- Activity
Write the entries below out again exactly, but skip the pictures.

(Dataset entries)
##########
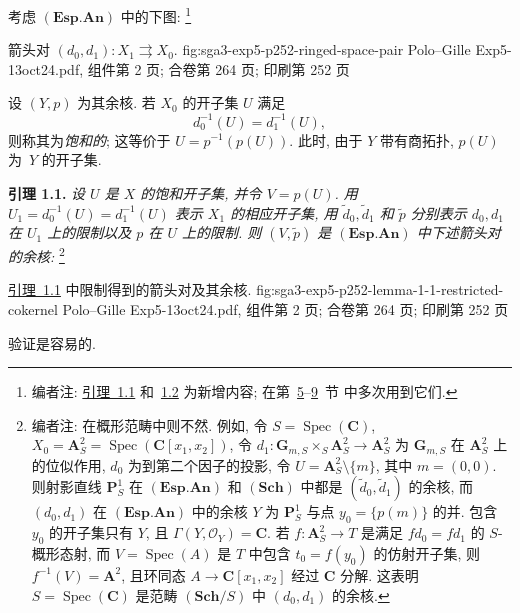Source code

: 考虑 \((\mathbf{Esp.An})\) 中的下图:%
\footnote{\label{note:sga3-V-3}编者注:
\hyperref[lem:sga3-V-1.1]{引理~1.1} 和~\hyperref[sga3:exp5:lemma:1.2]{1.2}
为新增内容; 在第~\hyperref[sec:sga3-V-5]{5}--\hyperref[sec:sga3-V-9]{9}~节
中多次用到它们.}

  {箭头对 \((d_0,d_1):X_1\rightrightarrows X_0\).}
  {fig:sga3-exp5-p252-ringed-space-pair}
  {Polo--Gille Exp5-13oct24.pdf, 组件第 2 页; 合卷第 264 页; 印刷第 252 页}

\noindent 设 \((Y,p)\) 为其余核. 若 \(X_0\) 的开子集 \(U\) 满足
\[
  d_0^{-1}(U)=d_1^{-1}(U),
\]
则称其为\emph{饱和的}; 这等价于 \(U=p^{-1}(p(U))\).
此时, 由于 \(Y\) 带有商拓扑, \(p(U)\) 为~\(Y\) 的开子集.

\medskip
{}\label{lem:sga3-V-1.1}%
\noindent\textbf{引理 1.1.}
\textit{设 \(U\) 是 \(X\) 的饱和开子集, 并令 \(V=p(U)\).
用 \(U_1=d_0^{-1}(U)=d_1^{-1}(U)\) 表示 \(X_1\) 的相应开子集,
用 \(\widetilde d_0,\widetilde d_1\) 和 \(\widetilde p\)
分别表示 \(d_0,d_1\) 在 \(U_1\) 上的限制以及 \(p\) 在 \(U\) 上的限制.
则 \((V,\widetilde p)\) 是 \((\mathbf{Esp.An})\) 中下述箭头对的余核:}%
\footnote{\label{note:sga3-V-4}编者注: 在概形范畴中则不然.
例如, 令 \(S=\operatorname{Spec}(\mathbf C)\),
\(X_0=\mathbf A^2_S=\operatorname{Spec}(\mathbf C[x_1,x_2])\),
令 \(d_1:\mathbf G_{m,S}\times_S\mathbf A^2_S\to\mathbf A^2_S\)
为 \(\mathbf G_{m,S}\) 在 \(\mathbf A^2_S\) 上的位似作用,
\(d_0\) 为到第二个因子的投影, 令 \(U=\mathbf A^2_S\setminus\{m\}\),
其中 \(m=(0,0)\). 则射影直线 \(\mathbf P^1_S\)
在 \((\mathbf{Esp.An})\) 和 \((\mathbf{Sch})\) 中都是
\((\widetilde d_0,\widetilde d_1)\) 的余核,
而 \((d_0,d_1)\) 在 \((\mathbf{Esp.An})\) 中的余核 \(Y\)
为 \(\mathbf P^1_S\) 与点 \(y_0=\{p(m)\}\) 的并.
包含 \(y_0\) 的开子集只有 \(Y\), 且
\(\Gamma(Y,\mathcal O_Y)=\mathbf C\).
若 \(f:\mathbf A^2_S\to T\) 是满足 \(f d_0=f d_1\) 的
\(S\)-概形态射, 而 \(V=\operatorname{Spec}(A)\) 是 \(T\)
中包含 \(t_0=f(y_0)\) 的仿射开子集, 则
\(f^{-1}(V)=\mathbf A^2\), 且环同态 \(A\to\mathbf C[x_1,x_2]\)
经过 \(\mathbf C\) 分解. 这表明
\(S=\operatorname{Spec}(\mathbf C)\) 是范畴 \((\mathbf{Sch}/S)\)
中 \((d_0,d_1)\) 的余核.}

  {\hyperref[lem:sga3-V-1.1]{引理~1.1} 中限制得到的箭头对及其余核.}
  {fig:sga3-exp5-p252-lemma-1-1-restricted-cokernel}
  {Polo--Gille Exp5-13oct24.pdf, 组件第 2 页; 合卷第 264 页; 印刷第 252 页}

验证是容易的.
##########
- Answer section
Source code

: 考虑 \((\mathbf{Esp.An})\) 中的下图:%
\footnote{\label{note:sga3-V-3}编者注:
\hyperref[lem:sga3-V-1.1]{引理~1.1} 和~\hyperref[sga3:exp5:lemma:1.2]{1.2}
为新增内容; 在第~\hyperref[sec:sga3-V-5]{5}--\hyperref[sec:sga3-V-9]{9}~节
中多次用到它们.}

  {箭头对 \((d_0,d_1):X_1\rightrightarrows X_0\).}
  {fig:sga3-exp5-p252-ringed-space-pair}
  {Polo--Gille Exp5-13oct24.pdf, 组件第 2 页; 合卷第 264 页; 印刷第 252 页}

\noindent 设 \((Y,p)\) 为其余核. 若 \(X_0\) 的开子集 \(U\) 满足
\[
  d_0^{-1}(U)=d_1^{-1}(U),
\]
则称其为\emph{饱和的}; 这等价于 \(U=p^{-1}(p(U))\).
此时, 由于 \(Y\) 带有商拓扑, \(p(U)\) 为~\(Y\) 的开子集.

\medskip
{}\label{lem:sga3-V-1.1}%
\noindent\textbf{引理 1.1.}
\textit{设 \(U\) 是 \(X\) 的饱和开子集, 并令 \(V=p(U)\).
用 \(U_1=d_0^{-1}(U)=d_1^{-1}(U)\) 表示 \(X_1\) 的相应开子集,
用 \(\widetilde d_0,\widetilde d_1\) 和 \(\widetilde p\)
分别表示 \(d_0,d_1\) 在 \(U_1\) 上的限制以及 \(p\) 在 \(U\) 上的限制.
则 \((V,\widetilde p)\) 是 \((\mathbf{Esp.An})\) 中下述箭头对的余核:}%
\footnote{\label{note:sga3-V-4}编者注: 在概形范畴中则不然.
例如, 令 \(S=\operatorname{Spec}(\mathbf C)\),
\(X_0=\mathbf A^2_S=\operatorname{Spec}(\mathbf C[x_1,x_2])\),
令 \(d_1:\mathbf G_{m,S}\times_S\mathbf A^2_S\to\mathbf A^2_S\)
为 \(\mathbf G_{m,S}\) 在 \(\mathbf A^2_S\) 上的位似作用,
\(d_0\) 为到第二个因子的投影, 令 \(U=\mathbf A^2_S\setminus\{m\}\),
其中 \(m=(0,0)\). 则射影直线 \(\mathbf P^1_S\)
在 \((\mathbf{Esp.An})\) 和 \((\mathbf{Sch})\) 中都是
\((\widetilde d_0,\widetilde d_1)\) 的余核,
而 \((d_0,d_1)\) 在 \((\mathbf{Esp.An})\) 中的余核 \(Y\)
为 \(\mathbf P^1_S\) 与点 \(y_0=\{p(m)\}\) 的并.
包含 \(y_0\) 的开子集只有 \(Y\), 且
\(\Gamma(Y,\mathcal O_Y)=\mathbf C\).
若 \(f:\mathbf A^2_S\to T\) 是满足 \(f d_0=f d_1\) 的
\(S\)-概形态射, 而 \(V=\operatorname{Spec}(A)\) 是 \(T\)
中包含 \(t_0=f(y_0)\) 的仿射开子集, 则
\(f^{-1}(V)=\mathbf A^2\), 且环同态 \(A\to\mathbf C[x_1,x_2]\)
经过 \(\mathbf C\) 分解. 这表明
\(S=\operatorname{Spec}(\mathbf C)\) 是范畴 \((\mathbf{Sch}/S)\)
中 \((d_0,d_1)\) 的余核.}

  {\hyperref[lem:sga3-V-1.1]{引理~1.1} 中限制得到的箭头对及其余核.}
  {fig:sga3-exp5-p252-lemma-1-1-restricted-cokernel}
  {Polo--Gille Exp5-13oct24.pdf, 组件第 2 页; 合卷第 264 页; 印刷第 252 页}

验证是容易的.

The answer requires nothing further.